:: EXERCISE DATA

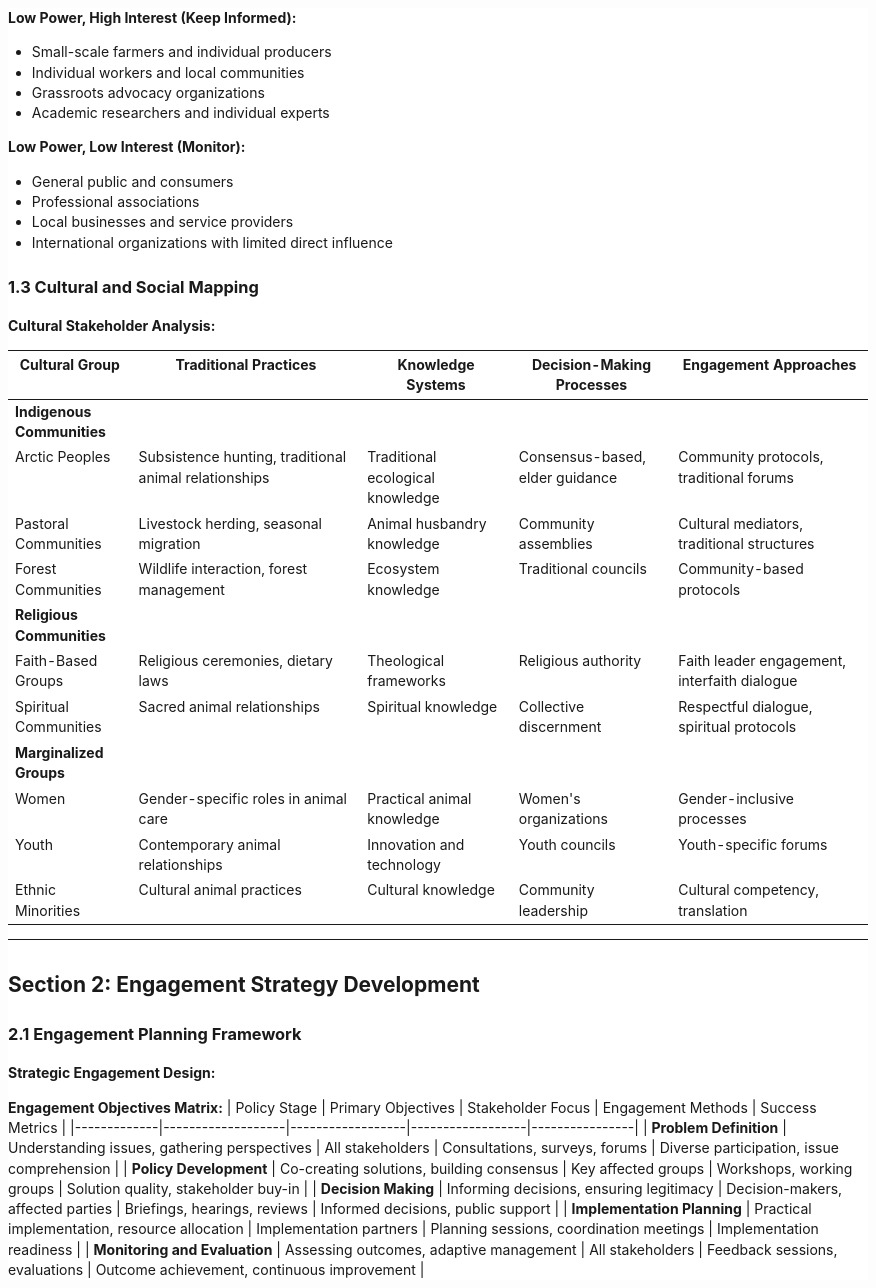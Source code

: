 **Low Power, High Interest (Keep Informed):**
- Small-scale farmers and individual producers
- Individual workers and local communities
- Grassroots advocacy organizations
- Academic researchers and individual experts

**Low Power, Low Interest (Monitor):**
- General public and consumers
- Professional associations
- Local businesses and service providers
- International organizations with limited direct influence

### 1.3 Cultural and Social Mapping

**Cultural Stakeholder Analysis:**

| Cultural Group | Traditional Practices | Knowledge Systems | Decision-Making Processes | Engagement Approaches |
|---------------|---------------------|------------------|-------------------------|---------------------|
| **Indigenous Communities** | | | | |
| Arctic Peoples | Subsistence hunting, traditional animal relationships | Traditional ecological knowledge | Consensus-based, elder guidance | Community protocols, traditional forums |
| Pastoral Communities | Livestock herding, seasonal migration | Animal husbandry knowledge | Community assemblies | Cultural mediators, traditional structures |
| Forest Communities | Wildlife interaction, forest management | Ecosystem knowledge | Traditional councils | Community-based protocols |
| **Religious Communities** | | | | |
| Faith-Based Groups | Religious ceremonies, dietary laws | Theological frameworks | Religious authority | Faith leader engagement, interfaith dialogue |
| Spiritual Communities | Sacred animal relationships | Spiritual knowledge | Collective discernment | Respectful dialogue, spiritual protocols |
| **Marginalized Groups** | | | | |
| Women | Gender-specific roles in animal care | Practical animal knowledge | Women's organizations | Gender-inclusive processes |
| Youth | Contemporary animal relationships | Innovation and technology | Youth councils | Youth-specific forums |
| Ethnic Minorities | Cultural animal practices | Cultural knowledge | Community leadership | Cultural competency, translation |

---

## Section 2: Engagement Strategy Development

### 2.1 Engagement Planning Framework

**Strategic Engagement Design:**

**Engagement Objectives Matrix:**
| Policy Stage | Primary Objectives | Stakeholder Focus | Engagement Methods | Success Metrics |
|-------------|-------------------|------------------|------------------|----------------|
| **Problem Definition** | Understanding issues, gathering perspectives | All stakeholders | Consultations, surveys, forums | Diverse participation, issue comprehension |
| **Policy Development** | Co-creating solutions, building consensus | Key affected groups | Workshops, working groups | Solution quality, stakeholder buy-in |
| **Decision Making** | Informing decisions, ensuring legitimacy | Decision-makers, affected parties | Briefings, hearings, reviews | Informed decisions, public support |
| **Implementation Planning** | Practical implementation, resource allocation | Implementation partners | Planning sessions, coordination meetings | Implementation readiness |
| **Monitoring and Evaluation** | Assessing outcomes, adaptive management | All stakeholders | Feedback sessions, evaluations | Outcome achievement, continuous improvement |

::::

WHAT THE TASK ASKS:
Once the pictures are removed, print all the remaining data exactly as it stands.

FINISHED EXERCISE:
Source code

: **Low Power, High Interest (Keep Informed):**
- Small-scale farmers and individual producers
- Individual workers and local communities
- Grassroots advocacy organizations
- Academic researchers and individual experts

**Low Power, Low Interest (Monitor):**
- General public and consumers
- Professional associations
- Local businesses and service providers
- International organizations with limited direct influence

### 1.3 Cultural and Social Mapping

**Cultural Stakeholder Analysis:**

| Cultural Group | Traditional Practices | Knowledge Systems | Decision-Making Processes | Engagement Approaches |
|---------------|---------------------|------------------|-------------------------|---------------------|
| **Indigenous Communities** | | | | |
| Arctic Peoples | Subsistence hunting, traditional animal relationships | Traditional ecological knowledge | Consensus-based, elder guidance | Community protocols, traditional forums |
| Pastoral Communities | Livestock herding, seasonal migration | Animal husbandry knowledge | Community assemblies | Cultural mediators, traditional structures |
| Forest Communities | Wildlife interaction, forest management | Ecosystem knowledge | Traditional councils | Community-based protocols |
| **Religious Communities** | | | | |
| Faith-Based Groups | Religious ceremonies, dietary laws | Theological frameworks | Religious authority | Faith leader engagement, interfaith dialogue |
| Spiritual Communities | Sacred animal relationships | Spiritual knowledge | Collective discernment | Respectful dialogue, spiritual protocols |
| **Marginalized Groups** | | | | |
| Women | Gender-specific roles in animal care | Practical animal knowledge | Women's organizations | Gender-inclusive processes |
| Youth | Contemporary animal relationships | Innovation and technology | Youth councils | Youth-specific forums |
| Ethnic Minorities | Cultural animal practices | Cultural knowledge | Community leadership | Cultural competency, translation |

---

## Section 2: Engagement Strategy Development

### 2.1 Engagement Planning Framework

**Strategic Engagement Design:**

**Engagement Objectives Matrix:**
| Policy Stage | Primary Objectives | Stakeholder Focus | Engagement Methods | Success Metrics |
|-------------|-------------------|------------------|------------------|----------------|
| **Problem Definition** | Understanding issues, gathering perspectives | All stakeholders | Consultations, surveys, forums | Diverse participation, issue comprehension |
| **Policy Development** | Co-creating solutions, building consensus | Key affected groups | Workshops, working groups | Solution quality, stakeholder buy-in |
| **Decision Making** | Informing decisions, ensuring legitimacy | Decision-makers, affected parties | Briefings, hearings, reviews | Informed decisions, public support |
| **Implementation Planning** | Practical implementation, resource allocation | Implementation partners | Planning sessions, coordination meetings | Implementation readiness |
| **Monitoring and Evaluation** | Assessing outcomes, adaptive management | All stakeholders | Feedback sessions, evaluations | Outcome achievement, continuous improvement |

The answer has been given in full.